What this task involves: Look for the word "name" in the entries below, then copy every line that has it.

Supplied material:
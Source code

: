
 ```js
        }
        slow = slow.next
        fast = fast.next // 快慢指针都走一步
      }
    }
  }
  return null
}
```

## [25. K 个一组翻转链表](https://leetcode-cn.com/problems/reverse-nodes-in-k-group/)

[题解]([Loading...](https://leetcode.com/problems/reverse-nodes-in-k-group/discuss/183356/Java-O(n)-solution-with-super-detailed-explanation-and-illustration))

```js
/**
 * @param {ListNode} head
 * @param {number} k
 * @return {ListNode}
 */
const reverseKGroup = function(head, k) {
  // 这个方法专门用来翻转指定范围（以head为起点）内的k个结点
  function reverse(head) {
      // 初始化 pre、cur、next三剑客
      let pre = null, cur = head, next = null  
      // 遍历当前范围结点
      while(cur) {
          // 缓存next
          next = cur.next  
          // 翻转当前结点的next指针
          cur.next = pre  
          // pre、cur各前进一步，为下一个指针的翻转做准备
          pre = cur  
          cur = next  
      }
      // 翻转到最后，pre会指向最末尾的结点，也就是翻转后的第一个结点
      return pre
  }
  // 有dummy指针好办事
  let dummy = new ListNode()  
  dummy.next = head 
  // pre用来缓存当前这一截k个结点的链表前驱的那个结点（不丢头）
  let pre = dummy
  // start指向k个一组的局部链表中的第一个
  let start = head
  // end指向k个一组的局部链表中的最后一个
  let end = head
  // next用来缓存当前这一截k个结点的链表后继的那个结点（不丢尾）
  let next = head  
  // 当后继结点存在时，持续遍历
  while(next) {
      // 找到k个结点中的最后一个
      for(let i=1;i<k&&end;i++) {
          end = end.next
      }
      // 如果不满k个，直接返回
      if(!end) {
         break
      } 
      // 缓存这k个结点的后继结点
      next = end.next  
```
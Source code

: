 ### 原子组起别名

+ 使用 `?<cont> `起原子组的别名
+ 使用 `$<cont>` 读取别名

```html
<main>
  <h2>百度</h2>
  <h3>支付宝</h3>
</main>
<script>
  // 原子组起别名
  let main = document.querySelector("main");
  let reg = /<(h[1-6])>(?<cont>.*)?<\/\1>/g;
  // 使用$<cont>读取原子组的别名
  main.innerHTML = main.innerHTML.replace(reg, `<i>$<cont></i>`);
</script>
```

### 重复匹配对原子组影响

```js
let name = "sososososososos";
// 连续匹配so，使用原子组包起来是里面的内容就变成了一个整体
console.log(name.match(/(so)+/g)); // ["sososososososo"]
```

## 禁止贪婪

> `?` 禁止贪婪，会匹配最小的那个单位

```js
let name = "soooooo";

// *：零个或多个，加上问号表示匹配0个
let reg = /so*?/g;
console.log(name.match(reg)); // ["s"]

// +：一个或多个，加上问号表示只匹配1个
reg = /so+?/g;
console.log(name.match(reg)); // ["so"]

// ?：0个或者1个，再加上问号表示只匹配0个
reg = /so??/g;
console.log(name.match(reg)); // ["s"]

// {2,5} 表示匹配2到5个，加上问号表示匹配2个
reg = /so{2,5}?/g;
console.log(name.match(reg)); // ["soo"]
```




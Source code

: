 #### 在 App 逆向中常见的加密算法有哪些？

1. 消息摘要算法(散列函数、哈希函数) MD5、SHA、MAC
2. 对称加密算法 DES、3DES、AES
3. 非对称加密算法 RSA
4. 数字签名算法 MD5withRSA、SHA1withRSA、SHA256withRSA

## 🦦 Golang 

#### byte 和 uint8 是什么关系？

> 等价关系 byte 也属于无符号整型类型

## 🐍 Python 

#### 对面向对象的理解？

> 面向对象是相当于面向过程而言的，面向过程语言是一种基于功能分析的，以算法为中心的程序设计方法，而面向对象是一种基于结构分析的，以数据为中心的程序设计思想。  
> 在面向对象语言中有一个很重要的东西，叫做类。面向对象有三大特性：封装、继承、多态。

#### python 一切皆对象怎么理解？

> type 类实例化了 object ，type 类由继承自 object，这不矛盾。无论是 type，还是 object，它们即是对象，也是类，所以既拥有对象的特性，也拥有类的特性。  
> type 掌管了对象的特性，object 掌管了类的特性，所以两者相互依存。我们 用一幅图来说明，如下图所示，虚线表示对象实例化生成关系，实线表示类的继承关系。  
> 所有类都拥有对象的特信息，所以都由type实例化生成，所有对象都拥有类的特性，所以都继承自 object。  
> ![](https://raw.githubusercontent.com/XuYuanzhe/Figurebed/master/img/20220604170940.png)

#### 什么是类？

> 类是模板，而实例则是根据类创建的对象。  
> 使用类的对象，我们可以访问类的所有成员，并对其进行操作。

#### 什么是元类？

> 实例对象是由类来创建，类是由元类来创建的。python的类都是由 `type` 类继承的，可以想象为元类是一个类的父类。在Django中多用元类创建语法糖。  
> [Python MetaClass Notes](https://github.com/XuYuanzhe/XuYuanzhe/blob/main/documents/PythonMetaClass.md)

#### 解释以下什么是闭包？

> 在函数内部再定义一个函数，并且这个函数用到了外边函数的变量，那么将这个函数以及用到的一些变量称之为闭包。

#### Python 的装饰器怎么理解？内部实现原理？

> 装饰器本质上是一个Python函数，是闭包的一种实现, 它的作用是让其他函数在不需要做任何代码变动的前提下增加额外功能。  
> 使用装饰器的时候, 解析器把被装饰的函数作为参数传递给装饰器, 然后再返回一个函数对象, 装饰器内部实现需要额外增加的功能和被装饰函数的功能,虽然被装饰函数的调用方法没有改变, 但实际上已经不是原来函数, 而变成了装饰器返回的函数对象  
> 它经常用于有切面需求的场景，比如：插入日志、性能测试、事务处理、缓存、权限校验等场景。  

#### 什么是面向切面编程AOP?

Solution below:
let name = "sososososososos";
console.log(name.match(/(so)+/g)); // ["sososososososo"]
let name = "soooooo";
console.log(name.match(reg)); // ["s"]
console.log(name.match(reg)); // ["so"]
console.log(name.match(reg)); // ["s"]
console.log(name.match(reg)); // ["soo"]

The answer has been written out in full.